By Bob Mirman, CEO
I am a firm believer that there are only three kinds of people in this world: Those who are good at math…and those who are not.
OK, OK…Clearly, math just isn’t my strong suit.
But I am a keen observer of consumers’ behavior during the home purchase experience. And I know enough to be dangerous about regression analysis and other statistical mumbo-jumbo to understand that some things are just more important than others when it comes to creating a home buyer who is willing to refer their builder to a friend or acquaintance.
What does it take to sell a home to a buyer today, and to his friend tomorrow? How do we create sales from referrals? How do we create home buyers who are so devoted to their builder or Realtor that they would go out and drag their friends into your sales office…without being paid to do so?

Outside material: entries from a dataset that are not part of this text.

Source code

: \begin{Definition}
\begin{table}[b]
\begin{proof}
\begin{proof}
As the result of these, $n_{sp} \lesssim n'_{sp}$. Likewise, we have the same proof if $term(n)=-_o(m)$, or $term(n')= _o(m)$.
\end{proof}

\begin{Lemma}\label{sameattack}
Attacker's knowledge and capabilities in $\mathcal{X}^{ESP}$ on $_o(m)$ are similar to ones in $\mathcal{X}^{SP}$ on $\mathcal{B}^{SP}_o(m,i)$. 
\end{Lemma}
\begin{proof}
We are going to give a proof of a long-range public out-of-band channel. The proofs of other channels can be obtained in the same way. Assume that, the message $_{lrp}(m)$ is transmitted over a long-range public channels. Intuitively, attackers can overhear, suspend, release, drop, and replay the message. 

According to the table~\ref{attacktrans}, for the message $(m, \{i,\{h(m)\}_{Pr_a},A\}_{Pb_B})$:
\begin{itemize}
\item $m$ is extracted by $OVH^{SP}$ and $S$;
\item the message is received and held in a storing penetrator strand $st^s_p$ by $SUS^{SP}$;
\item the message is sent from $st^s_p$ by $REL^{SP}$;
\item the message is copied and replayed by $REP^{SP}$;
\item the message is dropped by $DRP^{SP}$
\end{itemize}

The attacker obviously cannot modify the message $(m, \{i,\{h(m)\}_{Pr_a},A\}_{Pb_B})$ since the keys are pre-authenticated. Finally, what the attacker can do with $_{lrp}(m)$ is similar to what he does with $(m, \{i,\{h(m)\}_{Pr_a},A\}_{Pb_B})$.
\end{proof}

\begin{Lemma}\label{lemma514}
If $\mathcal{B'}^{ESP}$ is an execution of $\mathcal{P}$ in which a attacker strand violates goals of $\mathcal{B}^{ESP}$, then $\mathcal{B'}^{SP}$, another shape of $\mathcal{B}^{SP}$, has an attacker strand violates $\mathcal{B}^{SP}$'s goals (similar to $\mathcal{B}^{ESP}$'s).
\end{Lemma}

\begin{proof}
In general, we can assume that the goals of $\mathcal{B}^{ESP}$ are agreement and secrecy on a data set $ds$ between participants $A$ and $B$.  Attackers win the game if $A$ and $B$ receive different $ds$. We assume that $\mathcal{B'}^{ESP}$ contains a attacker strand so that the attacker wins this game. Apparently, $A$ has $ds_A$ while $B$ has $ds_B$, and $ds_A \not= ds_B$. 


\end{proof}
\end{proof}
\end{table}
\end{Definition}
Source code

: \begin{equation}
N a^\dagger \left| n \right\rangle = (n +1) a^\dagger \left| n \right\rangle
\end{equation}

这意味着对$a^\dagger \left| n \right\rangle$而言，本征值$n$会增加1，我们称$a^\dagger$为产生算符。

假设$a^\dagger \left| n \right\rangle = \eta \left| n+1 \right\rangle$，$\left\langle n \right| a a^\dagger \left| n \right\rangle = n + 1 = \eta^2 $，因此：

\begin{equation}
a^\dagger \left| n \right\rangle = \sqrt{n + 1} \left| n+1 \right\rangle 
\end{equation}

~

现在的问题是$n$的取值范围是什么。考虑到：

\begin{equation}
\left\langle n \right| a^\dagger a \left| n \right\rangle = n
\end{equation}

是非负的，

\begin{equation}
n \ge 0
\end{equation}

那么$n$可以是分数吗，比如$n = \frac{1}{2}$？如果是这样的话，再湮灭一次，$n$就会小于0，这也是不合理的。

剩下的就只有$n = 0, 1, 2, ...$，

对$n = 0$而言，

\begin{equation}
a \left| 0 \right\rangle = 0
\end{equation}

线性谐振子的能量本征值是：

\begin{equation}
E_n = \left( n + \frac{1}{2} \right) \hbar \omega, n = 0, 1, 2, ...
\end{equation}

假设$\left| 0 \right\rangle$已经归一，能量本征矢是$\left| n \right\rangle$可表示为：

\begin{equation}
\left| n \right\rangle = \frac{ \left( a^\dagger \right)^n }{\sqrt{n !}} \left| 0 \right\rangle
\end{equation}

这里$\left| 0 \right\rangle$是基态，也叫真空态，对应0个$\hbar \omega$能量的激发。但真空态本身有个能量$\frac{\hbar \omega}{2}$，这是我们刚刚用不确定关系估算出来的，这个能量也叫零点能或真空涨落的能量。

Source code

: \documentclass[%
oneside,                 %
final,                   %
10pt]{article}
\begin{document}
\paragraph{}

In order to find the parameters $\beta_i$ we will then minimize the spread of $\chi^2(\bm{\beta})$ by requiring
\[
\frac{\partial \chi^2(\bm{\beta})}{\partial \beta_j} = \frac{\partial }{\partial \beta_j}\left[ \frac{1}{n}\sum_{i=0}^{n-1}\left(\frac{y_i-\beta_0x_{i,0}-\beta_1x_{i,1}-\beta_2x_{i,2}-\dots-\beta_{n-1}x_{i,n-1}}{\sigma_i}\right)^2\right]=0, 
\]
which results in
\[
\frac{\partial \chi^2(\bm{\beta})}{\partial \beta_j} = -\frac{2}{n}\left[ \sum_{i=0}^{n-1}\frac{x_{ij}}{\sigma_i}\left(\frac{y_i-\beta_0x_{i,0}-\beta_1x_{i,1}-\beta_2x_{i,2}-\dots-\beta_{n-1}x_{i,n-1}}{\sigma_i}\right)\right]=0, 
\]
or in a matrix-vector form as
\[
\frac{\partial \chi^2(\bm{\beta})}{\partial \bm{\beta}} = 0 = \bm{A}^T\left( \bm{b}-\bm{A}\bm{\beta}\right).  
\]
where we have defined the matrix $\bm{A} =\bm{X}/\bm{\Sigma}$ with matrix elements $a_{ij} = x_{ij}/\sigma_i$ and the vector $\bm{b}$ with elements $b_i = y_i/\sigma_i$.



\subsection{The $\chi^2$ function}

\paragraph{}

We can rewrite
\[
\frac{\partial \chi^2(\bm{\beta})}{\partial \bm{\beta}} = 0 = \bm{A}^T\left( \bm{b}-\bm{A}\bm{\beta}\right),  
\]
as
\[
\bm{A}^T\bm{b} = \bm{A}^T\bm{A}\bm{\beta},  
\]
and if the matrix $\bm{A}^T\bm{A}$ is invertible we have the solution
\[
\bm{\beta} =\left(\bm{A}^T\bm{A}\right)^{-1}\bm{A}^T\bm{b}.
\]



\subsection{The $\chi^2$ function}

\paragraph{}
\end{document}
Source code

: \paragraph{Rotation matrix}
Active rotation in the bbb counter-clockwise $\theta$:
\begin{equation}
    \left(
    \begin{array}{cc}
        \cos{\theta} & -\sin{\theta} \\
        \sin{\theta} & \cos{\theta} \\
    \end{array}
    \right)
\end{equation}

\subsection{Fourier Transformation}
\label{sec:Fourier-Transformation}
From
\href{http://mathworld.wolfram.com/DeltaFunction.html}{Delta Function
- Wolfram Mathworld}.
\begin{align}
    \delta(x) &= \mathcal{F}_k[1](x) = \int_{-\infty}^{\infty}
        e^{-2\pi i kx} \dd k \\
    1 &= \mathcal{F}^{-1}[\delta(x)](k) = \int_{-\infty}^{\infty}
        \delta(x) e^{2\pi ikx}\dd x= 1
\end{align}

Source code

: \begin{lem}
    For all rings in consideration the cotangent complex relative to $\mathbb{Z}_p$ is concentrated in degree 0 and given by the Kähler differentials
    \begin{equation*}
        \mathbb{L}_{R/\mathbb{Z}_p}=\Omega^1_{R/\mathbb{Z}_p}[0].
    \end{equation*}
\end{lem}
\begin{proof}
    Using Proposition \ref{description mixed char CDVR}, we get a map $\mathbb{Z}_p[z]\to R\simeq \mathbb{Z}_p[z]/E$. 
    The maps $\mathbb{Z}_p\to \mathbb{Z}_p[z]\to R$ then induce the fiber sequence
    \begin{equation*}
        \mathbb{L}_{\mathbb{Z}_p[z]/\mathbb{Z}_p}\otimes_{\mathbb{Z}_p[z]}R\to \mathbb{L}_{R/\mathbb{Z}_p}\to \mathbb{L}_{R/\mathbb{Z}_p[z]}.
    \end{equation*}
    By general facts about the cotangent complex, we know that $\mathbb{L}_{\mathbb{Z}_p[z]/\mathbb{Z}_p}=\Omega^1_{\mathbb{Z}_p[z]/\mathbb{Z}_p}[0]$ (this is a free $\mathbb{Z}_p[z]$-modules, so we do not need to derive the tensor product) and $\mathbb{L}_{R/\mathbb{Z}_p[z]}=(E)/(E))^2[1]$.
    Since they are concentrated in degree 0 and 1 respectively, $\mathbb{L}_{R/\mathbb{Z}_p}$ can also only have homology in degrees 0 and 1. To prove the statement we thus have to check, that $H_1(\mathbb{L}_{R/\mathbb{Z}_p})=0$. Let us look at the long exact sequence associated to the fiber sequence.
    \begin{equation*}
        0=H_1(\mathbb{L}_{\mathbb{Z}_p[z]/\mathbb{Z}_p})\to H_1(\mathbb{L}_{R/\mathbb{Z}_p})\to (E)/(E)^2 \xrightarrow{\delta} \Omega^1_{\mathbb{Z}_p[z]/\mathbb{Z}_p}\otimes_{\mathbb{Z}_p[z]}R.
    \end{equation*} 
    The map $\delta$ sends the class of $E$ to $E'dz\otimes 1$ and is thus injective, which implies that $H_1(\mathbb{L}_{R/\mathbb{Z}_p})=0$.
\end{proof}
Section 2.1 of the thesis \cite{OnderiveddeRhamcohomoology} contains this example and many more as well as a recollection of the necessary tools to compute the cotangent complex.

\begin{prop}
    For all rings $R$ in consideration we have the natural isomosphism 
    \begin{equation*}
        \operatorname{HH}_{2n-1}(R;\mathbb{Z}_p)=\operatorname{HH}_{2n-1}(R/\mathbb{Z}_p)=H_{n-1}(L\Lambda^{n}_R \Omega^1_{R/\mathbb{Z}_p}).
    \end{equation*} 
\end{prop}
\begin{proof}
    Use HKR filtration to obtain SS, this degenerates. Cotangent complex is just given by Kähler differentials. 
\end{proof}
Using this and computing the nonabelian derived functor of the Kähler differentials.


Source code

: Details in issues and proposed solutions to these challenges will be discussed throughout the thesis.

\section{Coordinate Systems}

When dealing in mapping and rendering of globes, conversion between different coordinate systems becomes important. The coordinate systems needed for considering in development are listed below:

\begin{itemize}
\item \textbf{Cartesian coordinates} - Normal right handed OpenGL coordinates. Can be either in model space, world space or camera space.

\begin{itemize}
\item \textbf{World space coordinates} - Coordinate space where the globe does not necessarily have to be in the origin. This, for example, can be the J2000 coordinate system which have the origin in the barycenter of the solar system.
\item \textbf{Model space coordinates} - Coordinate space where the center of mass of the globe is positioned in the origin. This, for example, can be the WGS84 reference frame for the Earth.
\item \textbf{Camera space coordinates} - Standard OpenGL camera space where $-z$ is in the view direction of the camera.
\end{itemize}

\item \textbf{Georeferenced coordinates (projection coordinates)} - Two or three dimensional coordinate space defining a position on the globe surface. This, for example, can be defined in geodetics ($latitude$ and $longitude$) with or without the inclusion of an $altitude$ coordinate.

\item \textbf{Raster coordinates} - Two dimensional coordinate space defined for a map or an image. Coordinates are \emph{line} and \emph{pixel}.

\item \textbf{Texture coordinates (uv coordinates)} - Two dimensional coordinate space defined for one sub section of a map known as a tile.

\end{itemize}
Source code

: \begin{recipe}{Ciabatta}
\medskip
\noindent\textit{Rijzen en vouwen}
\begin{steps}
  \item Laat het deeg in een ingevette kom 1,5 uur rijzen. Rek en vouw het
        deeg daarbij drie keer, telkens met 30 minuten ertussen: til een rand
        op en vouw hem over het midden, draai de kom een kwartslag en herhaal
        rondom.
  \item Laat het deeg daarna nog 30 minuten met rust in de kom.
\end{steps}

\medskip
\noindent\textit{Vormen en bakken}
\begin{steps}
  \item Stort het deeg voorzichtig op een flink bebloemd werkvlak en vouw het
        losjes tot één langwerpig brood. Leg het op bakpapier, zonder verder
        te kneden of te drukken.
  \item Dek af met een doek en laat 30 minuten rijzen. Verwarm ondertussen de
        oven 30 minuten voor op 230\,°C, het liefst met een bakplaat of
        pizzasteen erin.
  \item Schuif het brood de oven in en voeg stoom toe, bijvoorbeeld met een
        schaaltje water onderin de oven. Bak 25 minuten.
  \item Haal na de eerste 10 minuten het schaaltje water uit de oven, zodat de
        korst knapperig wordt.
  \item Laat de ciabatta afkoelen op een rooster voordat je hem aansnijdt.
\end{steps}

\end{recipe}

Customer Care is a broader concept than customer service, because it encompasses all the policies and practices you follow for consistently delivering an extraordinary customer experience, the purpose of which is NOT to create satisfied customers but to drive sales from referrals. Customer Care begins before the prospective buyer even sets foot in your sales office and shouldn’t end until the expiration of your long-term structural warranty period.
Customer Care is delivered by the sales agent in the form of pro-active communication. Or by the design consultant in the form of the value proposition of the design selection process. Or the customer service representative who completes a post-move in repair right the first time.
And let’s talk about builders who believe that Customer Care and customer service are expense items. What they are missing is that by delivering an extraordinary experience, home owners are much more likely to send their friends to your sales offices. The customer experience should create future sales…customer service is a long-term profit center. Is there a better reason?
Customer Care is a profit center because the delivery of an extraordinary customer experience creates…
- Positive Word-of-Mouth and a local reputation
- Strong willingness to pro-actively share the positive experience with friends
- Passionate referrals as opposed to a simple description of the experience
- Sales from referrals and local reputation! Think Apple. Nordstrom. Southwest Airlines.
Eliant’s top rated builders are selling 45-50% of their homes from referrals versus a national average for all new home builders of about 6-8%. This positive gap is not by accident or differing demographics or price points. Builders with a high percent of sales from referrals and word of mouth are providing a customer experience which exceeds their buyers’ expectations.
And by the way – don’t believe for a second that the only way to get your customers to refer their friends is to offer a sizable ‘incentive premium’ for the referral. I clearly remember the desperation during the recession, when some of our client builders we offering up to $10,000 as a referral incentive. Unbelievable.
Look at it this way: How much would you have to receive to send your best friend to a vendor, restaurant, cruise line, movie theater, or a home builder with whom you received an awful experience? I only have one friend who would do that to me…and that may be because I stuck a banana up his car’s tailpipe about two years ago, and he has a ridiculously long memory.
The best purpose of a financial incentive is that it gives your sales person an excuse to call the buyer, explain the incentive, and ask for the referral.
So, what can builders do to correctly prioritize the Customer Experience plan?
Well, after measuring this for over 30 years, we know that there is an inverse relationship between sales volume and customer satisfaction ratings. In an up-market, homebuyer satisfaction declines. Why? We get our feet stuck in the mud of compressed production schedules, too few trades, poorly trained trades, new hires, and overly aggressive sales targets; we forget about the importance of the customer experience to our business model, our future.
I like to look at it this way: you need a blueprint to correctly plan and build a new home. You also need a ‘blueprint for the customer experience’:
- What are the required touch points with each buyer?
- What will you do at each touch point to WOW each buyer?
- In what ways will your department teams systematically set the buyer’s expectations at levels you plan to BEAT?
- How will you pro-actively communicate construction and loan status to each buyer?
- How can you better focus on the FIVE key issues which drive home owners’ willingness to refer a friend to you?
- How will you hold your team accountable for the delivery of an extraordinary customer experience?
- How will you integrate this blueprint into your bonus compensation plan?
And one final point. The primary distinguishing characteristic of builders with great reputations and high survey scores is predictable: The concept, the required goal setting, the recognition process, the accountability all MUST come from the top of the org-chart…or it won’t work. Grass roots programs rarely work for the long term, if at all.